On display are also many commercial prints which probe accepted societal gender norms and roles.  A key example is seen in children’s Barbie and Batman wallpapers side by side; these bring home quite how powerful wallpaper can be, in this case by subconsciously reinforcing gender stereotypes.  Moreover, using prints so familiar in a different context helps illustrate the medium’s insidious power as well shredding the assumption of wallpaper as a benign backdrop; for in terms of dominating the space in and time of a child’s room it is pervasive.

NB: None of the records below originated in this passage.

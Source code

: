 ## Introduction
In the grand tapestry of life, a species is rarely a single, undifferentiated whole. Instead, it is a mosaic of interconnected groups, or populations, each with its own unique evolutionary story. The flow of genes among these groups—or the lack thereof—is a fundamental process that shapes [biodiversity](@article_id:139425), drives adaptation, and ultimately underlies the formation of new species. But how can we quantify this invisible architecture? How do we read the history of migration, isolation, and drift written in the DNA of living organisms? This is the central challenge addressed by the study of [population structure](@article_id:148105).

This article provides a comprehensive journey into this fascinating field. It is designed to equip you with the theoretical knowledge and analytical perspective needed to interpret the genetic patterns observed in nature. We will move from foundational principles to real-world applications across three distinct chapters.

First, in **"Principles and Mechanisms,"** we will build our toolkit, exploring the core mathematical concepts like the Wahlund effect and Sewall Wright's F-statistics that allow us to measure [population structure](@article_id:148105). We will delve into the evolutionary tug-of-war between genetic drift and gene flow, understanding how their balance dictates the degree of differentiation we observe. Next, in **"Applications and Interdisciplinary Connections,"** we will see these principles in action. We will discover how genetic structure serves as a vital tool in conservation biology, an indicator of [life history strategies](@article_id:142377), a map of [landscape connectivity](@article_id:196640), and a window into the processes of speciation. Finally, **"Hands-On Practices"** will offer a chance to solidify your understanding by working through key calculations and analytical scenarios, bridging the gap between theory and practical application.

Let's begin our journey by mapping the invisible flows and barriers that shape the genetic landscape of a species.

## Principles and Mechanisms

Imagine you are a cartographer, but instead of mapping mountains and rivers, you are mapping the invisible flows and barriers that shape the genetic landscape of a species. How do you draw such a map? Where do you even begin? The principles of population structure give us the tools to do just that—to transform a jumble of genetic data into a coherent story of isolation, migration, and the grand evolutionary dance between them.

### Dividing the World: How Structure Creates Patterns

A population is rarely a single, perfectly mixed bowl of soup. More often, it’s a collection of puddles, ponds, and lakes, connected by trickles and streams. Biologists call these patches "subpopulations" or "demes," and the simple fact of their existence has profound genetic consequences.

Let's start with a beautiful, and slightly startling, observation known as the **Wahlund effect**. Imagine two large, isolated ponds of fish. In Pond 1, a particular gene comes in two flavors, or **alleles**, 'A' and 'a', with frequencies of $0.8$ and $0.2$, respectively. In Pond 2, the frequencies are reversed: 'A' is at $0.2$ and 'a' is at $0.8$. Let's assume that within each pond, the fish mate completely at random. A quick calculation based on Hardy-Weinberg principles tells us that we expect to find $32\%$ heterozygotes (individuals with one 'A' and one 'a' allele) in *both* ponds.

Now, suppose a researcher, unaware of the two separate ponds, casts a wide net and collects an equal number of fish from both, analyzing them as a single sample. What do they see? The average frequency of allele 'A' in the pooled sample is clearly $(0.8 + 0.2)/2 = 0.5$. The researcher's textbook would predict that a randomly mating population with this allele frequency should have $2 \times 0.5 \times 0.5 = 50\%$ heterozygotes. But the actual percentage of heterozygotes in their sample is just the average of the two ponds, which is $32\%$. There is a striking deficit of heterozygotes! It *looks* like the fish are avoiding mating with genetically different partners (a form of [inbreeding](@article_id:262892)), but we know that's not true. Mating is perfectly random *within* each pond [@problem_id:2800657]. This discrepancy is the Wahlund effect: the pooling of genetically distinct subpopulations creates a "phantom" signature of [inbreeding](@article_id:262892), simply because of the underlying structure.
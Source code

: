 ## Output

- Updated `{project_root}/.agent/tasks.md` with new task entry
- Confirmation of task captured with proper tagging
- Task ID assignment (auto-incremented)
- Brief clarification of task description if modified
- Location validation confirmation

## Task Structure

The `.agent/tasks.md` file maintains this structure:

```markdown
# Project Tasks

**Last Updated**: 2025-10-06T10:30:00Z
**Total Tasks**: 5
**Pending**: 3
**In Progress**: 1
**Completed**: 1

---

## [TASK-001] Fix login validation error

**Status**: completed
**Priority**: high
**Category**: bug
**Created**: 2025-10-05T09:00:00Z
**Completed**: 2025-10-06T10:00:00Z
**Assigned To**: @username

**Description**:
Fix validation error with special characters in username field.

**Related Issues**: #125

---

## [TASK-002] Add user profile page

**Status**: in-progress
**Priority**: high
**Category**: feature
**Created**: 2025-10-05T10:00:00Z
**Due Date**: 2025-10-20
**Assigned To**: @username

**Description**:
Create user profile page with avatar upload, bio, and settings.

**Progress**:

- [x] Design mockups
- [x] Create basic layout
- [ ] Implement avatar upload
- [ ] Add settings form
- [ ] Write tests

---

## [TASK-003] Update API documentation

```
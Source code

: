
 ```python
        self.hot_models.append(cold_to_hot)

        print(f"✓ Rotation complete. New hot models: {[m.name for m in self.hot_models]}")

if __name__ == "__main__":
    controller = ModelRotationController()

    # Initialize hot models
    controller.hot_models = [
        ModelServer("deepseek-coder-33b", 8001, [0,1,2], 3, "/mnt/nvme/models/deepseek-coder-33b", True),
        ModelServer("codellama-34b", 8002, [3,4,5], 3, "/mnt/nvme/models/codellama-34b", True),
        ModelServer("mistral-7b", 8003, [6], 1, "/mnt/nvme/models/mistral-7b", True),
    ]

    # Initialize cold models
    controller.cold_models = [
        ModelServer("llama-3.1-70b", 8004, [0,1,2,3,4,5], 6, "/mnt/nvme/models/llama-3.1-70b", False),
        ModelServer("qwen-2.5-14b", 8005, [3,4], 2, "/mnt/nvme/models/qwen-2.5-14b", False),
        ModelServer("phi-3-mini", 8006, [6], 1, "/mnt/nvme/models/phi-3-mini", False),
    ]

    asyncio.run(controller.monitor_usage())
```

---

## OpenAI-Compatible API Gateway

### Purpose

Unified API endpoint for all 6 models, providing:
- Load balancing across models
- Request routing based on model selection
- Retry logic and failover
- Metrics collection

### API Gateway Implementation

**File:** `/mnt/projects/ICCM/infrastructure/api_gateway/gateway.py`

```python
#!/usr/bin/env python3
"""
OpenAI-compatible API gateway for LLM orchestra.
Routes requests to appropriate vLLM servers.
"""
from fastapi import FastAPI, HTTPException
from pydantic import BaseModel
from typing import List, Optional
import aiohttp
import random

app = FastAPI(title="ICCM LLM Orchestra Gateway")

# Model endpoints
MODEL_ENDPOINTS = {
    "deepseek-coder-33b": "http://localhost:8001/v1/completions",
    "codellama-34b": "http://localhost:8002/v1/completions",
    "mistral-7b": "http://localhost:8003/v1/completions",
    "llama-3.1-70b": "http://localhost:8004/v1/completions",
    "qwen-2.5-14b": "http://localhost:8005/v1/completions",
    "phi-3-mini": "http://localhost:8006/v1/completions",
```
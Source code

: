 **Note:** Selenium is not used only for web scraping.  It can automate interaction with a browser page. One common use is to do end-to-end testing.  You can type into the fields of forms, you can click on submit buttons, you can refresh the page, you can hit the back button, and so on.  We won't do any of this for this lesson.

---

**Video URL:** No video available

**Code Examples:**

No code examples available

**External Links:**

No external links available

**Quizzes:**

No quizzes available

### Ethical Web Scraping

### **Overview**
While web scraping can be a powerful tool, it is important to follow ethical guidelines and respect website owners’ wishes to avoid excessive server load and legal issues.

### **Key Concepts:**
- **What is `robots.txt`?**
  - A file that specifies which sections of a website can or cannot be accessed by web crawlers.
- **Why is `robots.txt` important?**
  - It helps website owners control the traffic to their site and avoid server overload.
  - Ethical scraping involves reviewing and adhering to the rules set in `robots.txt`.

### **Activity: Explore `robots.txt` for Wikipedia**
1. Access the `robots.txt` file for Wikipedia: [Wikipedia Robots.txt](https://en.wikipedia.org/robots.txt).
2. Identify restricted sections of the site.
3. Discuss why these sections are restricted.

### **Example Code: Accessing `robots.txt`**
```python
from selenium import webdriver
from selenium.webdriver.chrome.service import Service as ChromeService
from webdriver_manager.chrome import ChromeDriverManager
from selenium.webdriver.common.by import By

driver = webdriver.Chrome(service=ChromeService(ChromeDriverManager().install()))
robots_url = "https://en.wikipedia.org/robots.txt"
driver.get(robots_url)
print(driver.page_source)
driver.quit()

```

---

Francesco Simeti's 'Acorn'

The choice of form of display is another nuanced factor of the presentation which attracts comment. Thomas Demand’s Ivy wallpaper is pasted over an entire high-ceilinged room, creating a hallucinatory effect of the creepers rippling and crawling up the walls as the viewer walks backwards; while other prints are hung up on the roll or cover just a small canvas.  Obvious logistical limitations make it impossible to display such an extensive array otherwise, however the result is that for many the full effect is lost. Even General Idea’s ‘AIDS’ is not as impressive as in previous exhibitions. The print, created in the early 1990s, is a subversion of Robert Indiana’s famous 1960s ‘Love’ screenprint which replaces the letters to spell AIDS; but occupying a mere section of the wallspace at the Whitworth its impression is far less striking.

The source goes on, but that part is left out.